-- Try it --
Could you return every record below without changing a word?

-- Data to examine --
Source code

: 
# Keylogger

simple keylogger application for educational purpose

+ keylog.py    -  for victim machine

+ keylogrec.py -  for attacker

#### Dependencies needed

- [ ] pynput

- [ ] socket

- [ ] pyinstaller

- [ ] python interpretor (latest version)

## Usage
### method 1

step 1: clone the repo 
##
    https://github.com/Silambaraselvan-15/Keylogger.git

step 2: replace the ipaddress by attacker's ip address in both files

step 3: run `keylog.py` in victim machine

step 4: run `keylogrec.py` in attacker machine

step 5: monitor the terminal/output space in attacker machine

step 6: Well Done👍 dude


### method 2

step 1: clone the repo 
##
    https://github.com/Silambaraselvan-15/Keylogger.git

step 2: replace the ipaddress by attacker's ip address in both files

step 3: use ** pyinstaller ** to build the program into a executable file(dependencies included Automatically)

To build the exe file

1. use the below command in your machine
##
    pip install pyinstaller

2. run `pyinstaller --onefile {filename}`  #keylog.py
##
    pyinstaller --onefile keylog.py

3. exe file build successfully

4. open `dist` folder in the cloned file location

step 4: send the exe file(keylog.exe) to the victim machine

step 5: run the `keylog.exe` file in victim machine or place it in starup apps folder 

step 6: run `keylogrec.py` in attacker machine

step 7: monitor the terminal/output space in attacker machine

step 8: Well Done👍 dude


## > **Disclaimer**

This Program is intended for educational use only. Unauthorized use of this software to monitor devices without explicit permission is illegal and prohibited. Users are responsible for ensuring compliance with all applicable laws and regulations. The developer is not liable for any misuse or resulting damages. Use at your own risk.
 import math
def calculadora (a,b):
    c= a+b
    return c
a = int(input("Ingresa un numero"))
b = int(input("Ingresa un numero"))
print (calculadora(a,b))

-- Answer box --
Source code

: 
# Keylogger

simple keylogger application for educational purpose

+ keylog.py    -  for victim machine

+ keylogrec.py -  for attacker

#### Dependencies needed

- [ ] pynput

- [ ] socket

- [ ] pyinstaller

- [ ] python interpretor (latest version)

## Usage
### method 1

step 1: clone the repo 
##
    https://github.com/Silambaraselvan-15/Keylogger.git

step 2: replace the ipaddress by attacker's ip address in both files

step 3: run `keylog.py` in victim machine

step 4: run `keylogrec.py` in attacker machine

step 5: monitor the terminal/output space in attacker machine

step 6: Well Done👍 dude


### method 2

step 1: clone the repo 
##
    https://github.com/Silambaraselvan-15/Keylogger.git

step 2: replace the ipaddress by attacker's ip address in both files

step 3: use ** pyinstaller ** to build the program into a executable file(dependencies included Automatically)

To build the exe file

1. use the below command in your machine
##
    pip install pyinstaller

2. run `pyinstaller --onefile {filename}`  #keylog.py
##
    pyinstaller --onefile keylog.py

3. exe file build successfully

4. open `dist` folder in the cloned file location

step 4: send the exe file(keylog.exe) to the victim machine

step 5: run the `keylog.exe` file in victim machine or place it in starup apps folder 

step 6: run `keylogrec.py` in attacker machine

step 7: monitor the terminal/output space in attacker machine

step 8: Well Done👍 dude


## > **Disclaimer**

This Program is intended for educational use only. Unauthorized use of this software to monitor devices without explicit permission is illegal and prohibited. Users are responsible for ensuring compliance with all applicable laws and regulations. The developer is not liable for any misuse or resulting damages. Use at your own risk.
 import math
def calculadora (a,b):
    c= a+b
    return c
a = int(input("Ingresa un numero"))
b = int(input("Ingresa un numero"))
print (calculadora(a,b))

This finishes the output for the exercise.